J’éprouvai un malaise terrible, une démangeaison interne, comme si mes organes viscéraux étaient en feu, puis je me retrouvai sur le banc, mais Genaro était parti. 
 
Il me fit un signe d’adieu, de l’autre côté du parc et disparut parmi les gens qui allaient au marché.
 
Don Juan s’anima beaucoup. Il ne cessait de me regarder. Il se leva et marcha tout autour de moi. Il se rassit et ne put garder son sérieux en me parlant.
 
Je compris pourquoi il se comportait ainsi.
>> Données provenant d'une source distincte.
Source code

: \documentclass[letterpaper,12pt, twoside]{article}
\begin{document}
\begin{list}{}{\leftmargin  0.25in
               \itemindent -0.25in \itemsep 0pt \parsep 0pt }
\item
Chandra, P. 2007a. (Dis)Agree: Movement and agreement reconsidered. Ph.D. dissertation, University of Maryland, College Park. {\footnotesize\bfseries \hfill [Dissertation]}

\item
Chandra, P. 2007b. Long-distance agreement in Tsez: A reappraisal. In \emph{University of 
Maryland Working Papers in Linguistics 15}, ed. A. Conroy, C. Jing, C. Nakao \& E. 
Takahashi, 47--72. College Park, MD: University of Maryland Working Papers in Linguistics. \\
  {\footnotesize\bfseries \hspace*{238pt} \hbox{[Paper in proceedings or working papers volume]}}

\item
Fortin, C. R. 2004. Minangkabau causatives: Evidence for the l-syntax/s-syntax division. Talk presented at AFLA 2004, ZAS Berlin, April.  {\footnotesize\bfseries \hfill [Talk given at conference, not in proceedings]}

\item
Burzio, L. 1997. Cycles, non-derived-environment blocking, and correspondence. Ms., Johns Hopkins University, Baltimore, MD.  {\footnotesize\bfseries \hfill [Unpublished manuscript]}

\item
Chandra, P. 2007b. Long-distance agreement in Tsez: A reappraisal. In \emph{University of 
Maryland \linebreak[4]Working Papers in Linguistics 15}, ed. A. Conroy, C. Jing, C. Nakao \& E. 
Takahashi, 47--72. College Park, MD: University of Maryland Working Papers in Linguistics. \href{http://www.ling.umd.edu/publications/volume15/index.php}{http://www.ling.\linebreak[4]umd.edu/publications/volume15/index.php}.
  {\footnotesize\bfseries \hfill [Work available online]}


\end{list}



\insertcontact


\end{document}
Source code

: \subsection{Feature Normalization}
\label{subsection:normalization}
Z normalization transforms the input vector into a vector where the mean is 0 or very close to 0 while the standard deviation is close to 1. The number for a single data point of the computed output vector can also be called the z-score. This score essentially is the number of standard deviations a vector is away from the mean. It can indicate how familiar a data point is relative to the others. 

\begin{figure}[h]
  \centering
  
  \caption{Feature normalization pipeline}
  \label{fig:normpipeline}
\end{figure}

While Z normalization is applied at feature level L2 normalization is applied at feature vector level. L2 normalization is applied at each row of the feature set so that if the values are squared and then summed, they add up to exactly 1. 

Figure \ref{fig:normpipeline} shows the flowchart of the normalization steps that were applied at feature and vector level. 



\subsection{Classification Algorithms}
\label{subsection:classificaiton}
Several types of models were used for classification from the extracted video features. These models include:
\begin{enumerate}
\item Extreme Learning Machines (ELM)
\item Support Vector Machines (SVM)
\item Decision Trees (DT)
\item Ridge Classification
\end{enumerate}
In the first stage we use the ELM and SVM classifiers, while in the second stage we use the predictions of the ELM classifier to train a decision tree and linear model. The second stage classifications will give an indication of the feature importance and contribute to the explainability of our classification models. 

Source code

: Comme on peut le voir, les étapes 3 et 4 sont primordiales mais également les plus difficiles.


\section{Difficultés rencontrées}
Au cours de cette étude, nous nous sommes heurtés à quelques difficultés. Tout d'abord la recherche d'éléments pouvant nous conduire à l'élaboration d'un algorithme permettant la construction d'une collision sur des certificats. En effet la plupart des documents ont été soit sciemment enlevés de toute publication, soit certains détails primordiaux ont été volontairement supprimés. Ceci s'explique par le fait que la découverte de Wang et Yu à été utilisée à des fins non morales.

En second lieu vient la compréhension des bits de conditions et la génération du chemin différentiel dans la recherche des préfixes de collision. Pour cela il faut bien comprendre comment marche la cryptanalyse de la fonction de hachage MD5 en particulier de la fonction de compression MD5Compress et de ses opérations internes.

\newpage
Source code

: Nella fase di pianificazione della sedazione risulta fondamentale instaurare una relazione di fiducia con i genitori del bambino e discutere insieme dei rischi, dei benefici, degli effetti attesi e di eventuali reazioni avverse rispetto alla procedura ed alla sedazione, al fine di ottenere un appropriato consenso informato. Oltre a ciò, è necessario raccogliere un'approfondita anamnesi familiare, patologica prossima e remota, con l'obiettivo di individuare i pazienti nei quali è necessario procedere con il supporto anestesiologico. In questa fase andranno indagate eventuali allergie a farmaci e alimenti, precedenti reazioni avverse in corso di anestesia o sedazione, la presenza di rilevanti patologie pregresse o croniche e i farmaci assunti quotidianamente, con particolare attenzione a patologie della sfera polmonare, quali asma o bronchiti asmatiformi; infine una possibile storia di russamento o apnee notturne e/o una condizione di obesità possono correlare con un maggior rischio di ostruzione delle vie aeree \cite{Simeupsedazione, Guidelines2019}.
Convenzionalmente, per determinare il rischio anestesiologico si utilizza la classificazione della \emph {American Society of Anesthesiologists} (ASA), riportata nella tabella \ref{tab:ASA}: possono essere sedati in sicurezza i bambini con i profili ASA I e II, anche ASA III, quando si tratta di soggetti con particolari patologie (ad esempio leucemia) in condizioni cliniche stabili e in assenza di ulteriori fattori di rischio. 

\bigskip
J’avais accédé à un état de conscience accrue sans l’aide de don Juan. 
 
Genaro avait réussi à faire en sorte que mon point d’assemblage se déplace tout seul.
 
Je ris malgré moi en voyant mon bloc-notes que don Juan mettait solennellement dans sa poche. 
 
Il me dit qu’il allait utiliser mon état de conscience accrue pour me montrer que le mystère de l’homme et le mystère du monde sont infinis.
 
Je me concentrai tout entier sur ses paroles. 
 
Cependant don Juan dit une chose que je ne compris pas. 
 
Je lui demandai de répéter ce qu’il avait dit. 
 
Il se mit à parler très doucement. 
 
Je crus qu’il avait baissé la voix pour ne pas être entendu des autres. 
 
J’écoutai attentivement, mais je ne comprenais pas un mot de ce qu’il disait; ou bien il parlait une langue qui m’était étrangère, ou bien c’était du charabia. 
 
Mais, étrangement, quelque chose, soit le rythme de sa voix, soit le fait que je m’étais forcé à comprendre, avait retenu toute mon attention.
 
J’avais l’impression que mon esprit était différent de ce qu’il était dans son état ordinaire, bien que je ne parvinsse pas à comprendre en quoi résidait cette différence.
 
 J’eus du mal à réfléchir, à comprendre ce qui se passait en termes de raison.
 
Don Juan me parla très doucement à l’oreille. 
 
Il me dit que comme j’avais. accédé à la conscience accrue sans aucune aide de sa part, mon point d’assemblage était très flottant et que je- pourrais lui permettre de se déplacer vers le côté gauche en me détendant, en m’endormant à demi sur ce banc. 
 
Il m’assura qu’il me surveillait, que je n’avais rien à craindre. Il m’exhorta à me détendre, à laisser mon point d’assemblage se déplacer.